En el manejo de despojos arquitectónicos pasó a ser una costumbre pensar en la reconversión de las ruinas industriales y en su reintroducción en otros espacios, ya sea, patrimoniales o de arte contemporáneo. José Balmes tenía la idea de destinar los galpones apegados a las viejas estaciones ferroviarias ya desafectadas, para convertirlas en centros culturales rurales. Nury González recurría a la industria de la talabartería para realizar sus obras iniciales. Pero estas debían estar en receso o a punto de quebrar. De igual modo ocurría con las ferreterías industriales. Había un cúmulo de objetos que podían ser trasladados de estantería; lo cual significaba que eran portadores de una resignificación “significativa”. De ahí que su principal obra tuviera que ver con jabones y baúles de transporte, pertenecientes a la fase doméstica inicial que jalonaban las mitologías migratorias del siglo XX. Aunque en el imaginario de esta artista, el jabón se apega más bien a la memoria técnica del grabado y a su debilidad por las artes de la impresión.
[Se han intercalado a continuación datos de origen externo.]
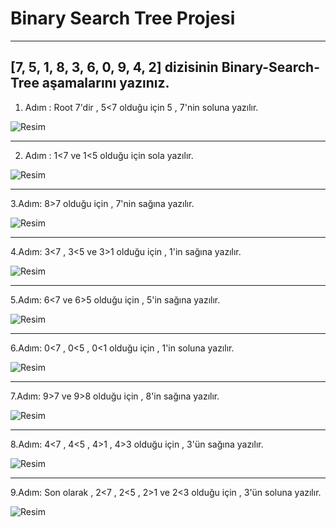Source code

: # Binary Search Tree Projesi
---
[7, 5, 1, 8, 3, 6, 0, 9, 4, 2] dizisinin Binary-Search-Tree aşamalarını yazınız.
---
1. Adım  :  Root 7'dir , 5<7 olduğu için 5 , 7'nin soluna yazılır.

![Resim](https://github.com/edanoz/Patika.dev/blob/main/Binary%20Search%20Tree/1_Ad%C4%B1m.png)

---
2. Adım : 1<7 ve 1<5 olduğu için sola yazılır. 

![Resim](https://github.com/edanoz/Patika.dev/blob/main/Binary%20Search%20Tree/2_Ad%C4%B1m.png)

---
3.Adım: 8>7 olduğu için , 7'nin sağına yazılır.

![Resim](https://github.com/edanoz/Patika.dev/blob/main/Binary%20Search%20Tree/3_Ad%C4%B1m.png)

---
4.Adım: 3<7 , 3<5 ve 3>1 olduğu için , 1'in sağına yazılır.

![Resim](https://github.com/edanoz/Patika.dev/blob/main/Binary%20Search%20Tree/4_Ad%C4%B1m.png)

---
5.Adım: 6<7 ve 6>5 olduğu için , 5'in sağına yazılır. 


![Resim](https://github.com/edanoz/Patika.dev/blob/main/Binary%20Search%20Tree/5_Ad%C4%B1m.png)

---
6.Adım: 0<7 , 0<5 , 0<1 olduğu için , 1'in soluna yazılır.

![Resim](https://github.com/edanoz/Patika.dev/blob/main/Binary%20Search%20Tree/6_Ad%C4%B1m.png)

---

7.Adım: 9>7 ve 9>8 olduğu için , 8'in sağına yazılır. 

![Resim](https://github.com/edanoz/Patika.dev/blob/main/Binary%20Search%20Tree/7_Ad%C4%B1m.png)

---
8.Adım: 4<7 , 4<5 , 4>1 , 4>3 olduğu için , 3'ün sağına yazılır.

![Resim](https://github.com/edanoz/Patika.dev/blob/main/Binary%20Search%20Tree/8_Ad%C4%B1m.png)

---
9.Adım: Son olarak , 2<7 , 2<5 , 2>1 ve 2<3 olduğu için , 3'ün soluna yazılır. 


![Resim](https://github.com/edanoz/Patika.dev/blob/main/Binary%20Search%20Tree/9_Ad%C4%B1m.png)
El jabón que usaba en sus montajes era el que empleaban los mecánicos en los garajes automotrices y los imprenteros; los primeros, para sacarse la grasa; los segundos, para sacarse la tinta.

El “tema” es que, en el aparato de grabado, siempre, el jabón de mecánico debe estar disponible en cantidades suficientes. El grabado, más que otra actividad en el campo de las artes es el que requiere de mayor frecuencia en su uso. No está del todo omitida la posibilidad que los grabadores persistan en reproducir el “efecto Pilatos”, porque siempre se están lavando las manos; como si el trabajo de manufactura de la imagen tuviese que ser purgado. La producción de imagen guarda el arcaísmo de los primeros cristianos y reproduce, entonces, su dependencia culposa de pertenecer a las primeras huestes de operadores de propaganda. Eso quedó anclado en su espíritu, hasta hoy, generando la base de una culpabilidad que exige abordar la práctica artística como una expiación. Lavarse las manos como una de las bellas artes, diríamos.

Archivo Fotográfico, Pinacoteca UdeC

¿No es magnífico? Los centros de arte o los museos provienen de operaciones de desafección de espacios fabriles o de enseñanza dental. La Pinacoteca de la Universidad de Concepción proviene de las ruinas de la Escuela Dental, que se incendió en los años sesenta. Le faltó un diente a la universidad. Es una buena metáfora para señalar el hueco de sentido. No hablaré de “Sonrisa de mujer”. Amerita otro espacio. De todos modos, en el hueco dejado por la caída institucional de una escuela de enseñanza dental, se levanta una pinacoteca. Lo que no es verdad. Se buscaba colocar un mural mexicano en un espacio interior. La única manera de obtenerlo era adosándole una Pinacoteca. La colección ya estaba. Faltaba la carcaza. El muro perimetral de ésta acogería el mural de González Camarena, que estaba previsto para Valdivia, pero el rector de esa universidad austral no aceptó la donación. La rectoría de Concepción, con un gran sentido de la oportunidad, lo trajo para sí, acogido por el enunciado de un discurso que asumía la prevalencia de una América Morena en el programa.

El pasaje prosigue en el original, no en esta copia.